Make an exact copy of each entry, leaving out every picture.

### Material for this task
........
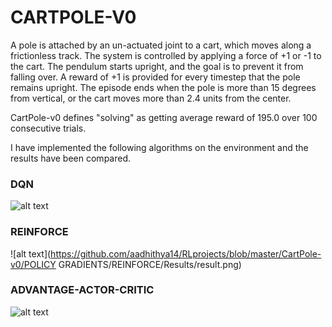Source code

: # CARTPOLE-V0

A pole is attached by an un-actuated joint to a cart, which moves along a frictionless track. The system is controlled by applying a force of +1 or -1 to the cart. The pendulum starts upright, and the goal is to prevent it from falling over. A reward of +1 is provided for every timestep that the pole remains upright. The episode ends when the pole is more than 15 degrees from vertical, or the cart moves more than 2.4 units from the center.

CartPole-v0 defines "solving" as getting average reward of 195.0 over 100 consecutive trials.

I have implemented the following algorithms on the environment  and the results have been compared.

### DQN 

![alt text](https://github.com/aadhithya14/RLprojects/blob/master/CartPole-v0/DQN/Results/result.png)

### REINFORCE 

![alt text](https://github.com/aadhithya14/RLprojects/blob/master/CartPole-v0/POLICY GRADIENTS/REINFORCE/Results/result.png)


### ADVANTAGE-ACTOR-CRITIC

![alt text](https://github.com/aadhithya14/RLprojects/blob/master/CartPole-v0/POLICY%20GRADIENTS/ACTOR-CRITIC/RESULTS/RESULT.png)
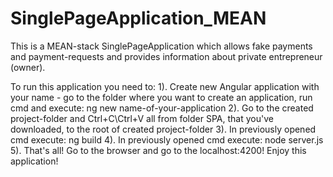 # SinglePageApplication_MEAN
This is a MEAN-stack SinglePageApplication which allows fake payments and payment-requests and provides information about private entrepreneur (owner).

To run this application you need to:
1). Create new Angular application with your name - go to the folder where you want to create an application, run cmd and execute: ng new name-of-your-application
2). Go to the created project-folder and Ctrl+C\Ctrl+V all from folder SPA, that you've downloaded, to the root of created project-folder
3). In previously opened cmd execute: ng build
4). In previously opened cmd execute: node server.js
5). That's all! Go to the browser and go to the localhost:4200! Enjoy this application!
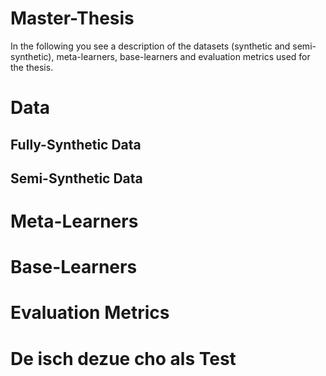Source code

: # Master-Thesis
In the following you see a description of the datasets (synthetic and semi-synthetic), meta-learners, base-learners and evaluation metrics used for the thesis. 

# Data

## Fully-Synthetic Data

## Semi-Synthetic Data

# Meta-Learners

# Base-Learners

# Evaluation Metrics

# De isch dezue cho als Test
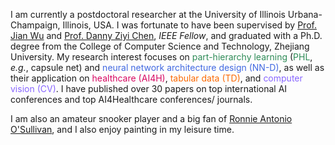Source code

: I am currently a postdoctoral researcher at the University of Illinois Urbana-Champaign, Illinois, USA. I was fortunate to have been supervised by [Prof. Jian Wu](https://person.zju.edu.cn/en/wujian) and [Prof. Danny Ziyi Chen](https://www3.nd.edu/~dchen/), *IEEE Fellow*, and graduated with a Ph.D. degree from the College of Computer Science and Technology, Zhejiang University. My research interest focuses on <span style="color:SeaGreen">part-hierarchy learning</span> (<span style="color:SeaGreen">PHL</span>, *e.g.*, capsule net) and <span style="color:RoyalBlue">neural network architecture design (NN-D)</span>, as well as their application on <span style="color:#D70761;">healthcare (AI4H)</span>, <span style="color:#FC6A03;">tabular data (TD)</span>, and <span style="color:#8866FF;">computer vision (CV)</span>. I have published over 30 papers on top international AI conferences and top AI4Healthcare conferences/ journals.


<!-- that manages to parse objects/ concepts into part-whole hierarchy for better understanding and to explore to implant parse trees into a neural network. The insights on <span style="color:SeaGreen">PHL</span> inspired my researches on  -->
<!-- <span style="color:RoyalBlue">neural network architecture design (NN-D)</span>, and <span style="color:#8866FF;">computer vision (CV)</span>.-->
<!-- , and <span style="color:#D70761;">AI4H</span>.  -->
<!-- in top international AI conferences such as ICML, CVPR, and AAAI, -->
<!-- presenting advanced AI technologies 
and more than 10 papers in  such as MICCAI and TMI.-->
<!-- involving ECG data processing, medical image analysis, and medical examination result (represented in tables) analysis. -->
<!-- I was honored with the *National Scholarship of China* in 2015 and 2021, and won the *Tencent Doctoral Scholarship* in 2021, the *Huawei Fundamental Research Scholarship* in 2022. I am the core member of our team participating MICCAI competitions, and we won <span style="color:red">the 1-st place</span> in the Challenge of Signet Ring Cell Detection and in the Challenge of Organ-At-Risk Segmentation from Chest CT Scans, and <span style="color:red">the 2-nd place</span> in the Challenge of Colonoscopy Tissue Segmentation. -->

I am also an amateur snooker player and a big fan of [Ronnie Antonio O'Sullivan](https://en.wikipedia.org/wiki/Ronnie_O%27Sullivan), and I also enjoy painting in my leisure time.
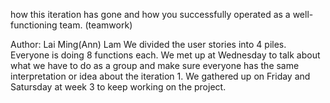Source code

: how this iteration has gone and how you successfully operated as a well-functioning team. (teamwork)

Author: Lai Ming(Ann) Lam
We divided the user stories into 4 piles. Everyone is doing 8 functions each. 
We met up at Wednesday to talk about what we have to do as a group and make sure everyone has the same interpretation or idea about the iteration 1.
We gathered up on Friday and Satursday at week 3 to keep working on the project.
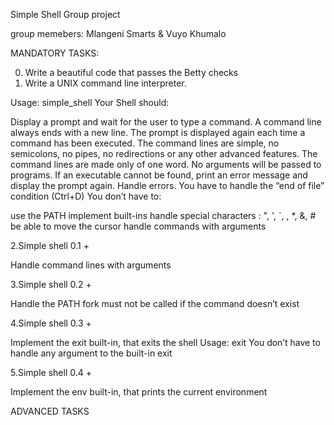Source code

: Simple Shell Group project

group memebers: Mlangeni Smarts & Vuyo Khumalo

MANDATORY TASKS:

0. Write a beautiful code that passes the Betty checks
1. Write a UNIX command line interpreter.

Usage: simple_shell
Your Shell should:

Display a prompt and wait for the user to type a command. A command line always ends with a new line.
The prompt is displayed again each time a command has been executed.
The command lines are simple, no semicolons, no pipes, no redirections or any other advanced features.
The command lines are made only of one word. No arguments will be passed to programs.
If an executable cannot be found, print an error message and display the prompt again.
Handle errors.
You have to handle the “end of file” condition (Ctrl+D)
You don’t have to:

use the PATH
implement built-ins
handle special characters : ", ', `, \, *, &, #
be able to move the cursor
handle commands with arguments

2.Simple shell 0.1 +

Handle command lines with arguments

3.Simple shell 0.2 +

Handle the PATH
fork must not be called if the command doesn’t exist

4.Simple shell 0.3 +

Implement the exit built-in, that exits the shell
Usage: exit
You don’t have to handle any argument to the built-in exit

5.Simple shell 0.4 +

Implement the env built-in, that prints the current environment


ADVANCED TASKS
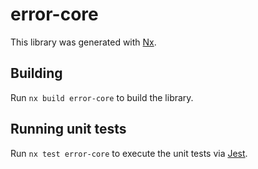 # error-core

This library was generated with [Nx](https://nx.dev).

## Building

Run `nx build error-core` to build the library.

## Running unit tests

Run `nx test error-core` to execute the unit tests via [Jest](https://jestjs.io).

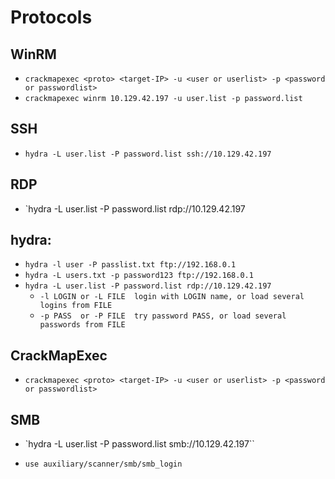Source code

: # Protocols
## WinRM
- `crackmapexec <proto> <target-IP> -u <user or userlist> -p <password or passwordlist>`
- `crackmapexec winrm 10.129.42.197 -u user.list -p password.list`

## SSH
- `hydra -L user.list -P password.list ssh://10.129.42.197`

## RDP
- `hydra -L user.list -P password.list rdp://10.129.42.197

## hydra:
- `hydra -l user -P passlist.txt ftp://192.168.0.1`
- `hydra -L users.txt -p password123 ftp://192.168.0.1`
- `hydra -L user.list -P password.list rdp://10.129.42.197`
   - `-l LOGIN or -L FILE  login with LOGIN name, or load several logins from FILE`
   - `-p PASS  or -P FILE  try password PASS, or load several passwords from FILE`


## CrackMapExec
- `crackmapexec <proto> <target-IP> -u <user or userlist> -p <password or passwordlist>`

## SMB
- `hydra -L user.list -P password.list smb://10.129.42.197``

- `use auxiliary/scanner/smb/smb_login`
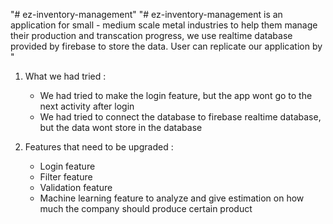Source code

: "# ez-inventory-management" 
"# ez-inventory-management is an application for small - medium scale metal industries to help them manage their production and transcation progress, we use realtime database provided by firebase to store the data. User can replicate our application by "

1. What we had tried : 
    - We had tried to make the login feature, but the app wont go to the next activity after login
    - We had tried to connect the database to firebase realtime database, but the data wont store in the database

2. Features that need to be upgraded :
    - Login feature
    - Filter feature
    - Validation feature
    - Machine learning feature to analyze and give estimation on how much the company should produce certain product
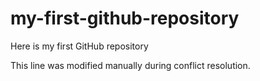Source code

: # my-first-github-repository
Here is my first GitHub repository

This line was modified manually during conflict resolution.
........
### Answer box
Source code

: # CARTPOLE-V0

A pole is attached by an un-actuated joint to a cart, which moves along a frictionless track. The system is controlled by applying a force of +1 or -1 to the cart. The pendulum starts upright, and the goal is to prevent it from falling over. A reward of +1 is provided for every timestep that the pole remains upright. The episode ends when the pole is more than 15 degrees from vertical, or the cart moves more than 2.4 units from the center.

CartPole-v0 defines "solving" as getting average reward of 195.0 over 100 consecutive trials.

I have implemented the following algorithms on the environment  and the results have been compared.

### DQN 

![alt text](https://github.com/aadhithya14/RLprojects/blob/master/CartPole-v0/DQN/Results/result.png)

### REINFORCE 

![alt text](https://github.com/aadhithya14/RLprojects/blob/master/CartPole-v0/POLICY GRADIENTS/REINFORCE/Results/result.png)


### ADVANTAGE-ACTOR-CRITIC

![alt text](https://github.com/aadhithya14/RLprojects/blob/master/CartPole-v0/POLICY%20GRADIENTS/ACTOR-CRITIC/RESULTS/RESULT.png)
 # SinglePageApplication_MEAN
This is a MEAN-stack SinglePageApplication which allows fake payments and payment-requests and provides information about private entrepreneur (owner).

To run this application you need to:
1). Create new Angular application with your name - go to the folder where you want to create an application, run cmd and execute: ng new name-of-your-application
2). Go to the created project-folder and Ctrl+C\Ctrl+V all from folder SPA, that you've downloaded, to the root of created project-folder
3). In previously opened cmd execute: ng build
4). In previously opened cmd execute: node server.js
5). That's all! Go to the browser and go to the localhost:4200! Enjoy this application!
Source code

: # Master-Thesis
In the following you see a description of the datasets (synthetic and semi-synthetic), meta-learners, base-learners and evaluation metrics used for the thesis. 

# Data

## Fully-Synthetic Data

## Semi-Synthetic Data

# Meta-Learners

# Base-Learners

# Evaluation Metrics

# De isch dezue cho als Test
Source code

: I am currently a postdoctoral researcher at the University of Illinois Urbana-Champaign, Illinois, USA. I was fortunate to have been supervised by [Prof. Jian Wu](https://person.zju.edu.cn/en/wujian) and [Prof. Danny Ziyi Chen](https://www3.nd.edu/~dchen/), *IEEE Fellow*, and graduated with a Ph.D. degree from the College of Computer Science and Technology, Zhejiang University. My research interest focuses on <span style="color:SeaGreen">part-hierarchy learning</span> (<span style="color:SeaGreen">PHL</span>, *e.g.*, capsule net) and <span style="color:RoyalBlue">neural network architecture design (NN-D)</span>, as well as their application on <span style="color:#D70761;">healthcare (AI4H)</span>, <span style="color:#FC6A03;">tabular data (TD)</span>, and <span style="color:#8866FF;">computer vision (CV)</span>. I have published over 30 papers on top international AI conferences and top AI4Healthcare conferences/ journals.


<!-- that manages to parse objects/ concepts into part-whole hierarchy for better understanding and to explore to implant parse trees into a neural network. The insights on <span style="color:SeaGreen">PHL</span> inspired my researches on  -->
<!-- <span style="color:RoyalBlue">neural network architecture design (NN-D)</span>, and <span style="color:#8866FF;">computer vision (CV)</span>.-->
<!-- , and <span style="color:#D70761;">AI4H</span>.  -->
<!-- in top international AI conferences such as ICML, CVPR, and AAAI, -->
<!-- presenting advanced AI technologies 
and more than 10 papers in  such as MICCAI and TMI.-->
<!-- involving ECG data processing, medical image analysis, and medical examination result (represented in tables) analysis. -->
<!-- I was honored with the *National Scholarship of China* in 2015 and 2021, and won the *Tencent Doctoral Scholarship* in 2021, the *Huawei Fundamental Research Scholarship* in 2022. I am the core member of our team participating MICCAI competitions, and we won <span style="color:red">the 1-st place</span> in the Challenge of Signet Ring Cell Detection and in the Challenge of Organ-At-Risk Segmentation from Chest CT Scans, and <span style="color:red">the 2-nd place</span> in the Challenge of Colonoscopy Tissue Segmentation. -->

I am also an amateur snooker player and a big fan of [Ronnie Antonio O'Sullivan](https://en.wikipedia.org/wiki/Ronnie_O%27Sullivan), and I also enjoy painting in my leisure time.
Source code

: how this iteration has gone and how you successfully operated as a well-functioning team. (teamwork)

Author: Lai Ming(Ann) Lam
We divided the user stories into 4 piles. Everyone is doing 8 functions each. 
We met up at Wednesday to talk about what we have to do as a group and make sure everyone has the same interpretation or idea about the iteration 1.
We gathered up on Friday and Satursday at week 3 to keep working on the project.
Source code

: Simple Shell Group project

group memebers: Mlangeni Smarts & Vuyo Khumalo

MANDATORY TASKS:

0. Write a beautiful code that passes the Betty checks
1. Write a UNIX command line interpreter.

Usage: simple_shell
Your Shell should:

Display a prompt and wait for the user to type a command. A command line always ends with a new line.
The prompt is displayed again each time a command has been executed.
The command lines are simple, no semicolons, no pipes, no redirections or any other advanced features.
The command lines are made only of one word. No arguments will be passed to programs.
If an executable cannot be found, print an error message and display the prompt again.
Handle errors.
You have to handle the “end of file” condition (Ctrl+D)
You don’t have to:

use the PATH
implement built-ins
handle special characters : ", ', `, \, *, &, #
be able to move the cursor
handle commands with arguments

2.Simple shell 0.1 +

Handle command lines with arguments

3.Simple shell 0.2 +

Handle the PATH
fork must not be called if the command doesn’t exist

4.Simple shell 0.3 +

Implement the exit built-in, that exits the shell
Usage: exit
You don’t have to handle any argument to the built-in exit

5.Simple shell 0.4 +

Implement the env built-in, that prints the current environment


ADVANCED TASKS
 # error-core

This library was generated with [Nx](https://nx.dev).

## Building

Run `nx build error-core` to build the library.

## Running unit tests

Run `nx test error-core` to execute the unit tests via [Jest](https://jestjs.io).

Source code

: # Protocols
## WinRM
- `crackmapexec <proto> <target-IP> -u <user or userlist> -p <password or passwordlist>`
- `crackmapexec winrm 10.129.42.197 -u user.list -p password.list`

## SSH
- `hydra -L user.list -P password.list ssh://10.129.42.197`

## RDP
- `hydra -L user.list -P password.list rdp://10.129.42.197

## hydra:
- `hydra -l user -P passlist.txt ftp://192.168.0.1`
- `hydra -L users.txt -p password123 ftp://192.168.0.1`
- `hydra -L user.list -P password.list rdp://10.129.42.197`
   - `-l LOGIN or -L FILE  login with LOGIN name, or load several logins from FILE`
   - `-p PASS  or -P FILE  try password PASS, or load several passwords from FILE`


## CrackMapExec
- `crackmapexec <proto> <target-IP> -u <user or userlist> -p <password or passwordlist>`

## SMB
- `hydra -L user.list -P password.list smb://10.129.42.197``

- `use auxiliary/scanner/smb/smb_login`
Source code

: "# ez-inventory-management" 
"# ez-inventory-management is an application for small - medium scale metal industries to help them manage their production and transcation progress, we use realtime database provided by firebase to store the data. User can replicate our application by "

1. What we had tried : 
    - We had tried to make the login feature, but the app wont go to the next activity after login
    - We had tried to connect the database to firebase realtime database, but the data wont store in the database

2. Features that need to be upgraded :
    - Login feature
    - Filter feature
    - Validation feature
    - Machine learning feature to analyze and give estimation on how much the company should produce certain product
Source code

: # my-first-github-repository
Here is my first GitHub repository

This line was modified manually during conflict resolution.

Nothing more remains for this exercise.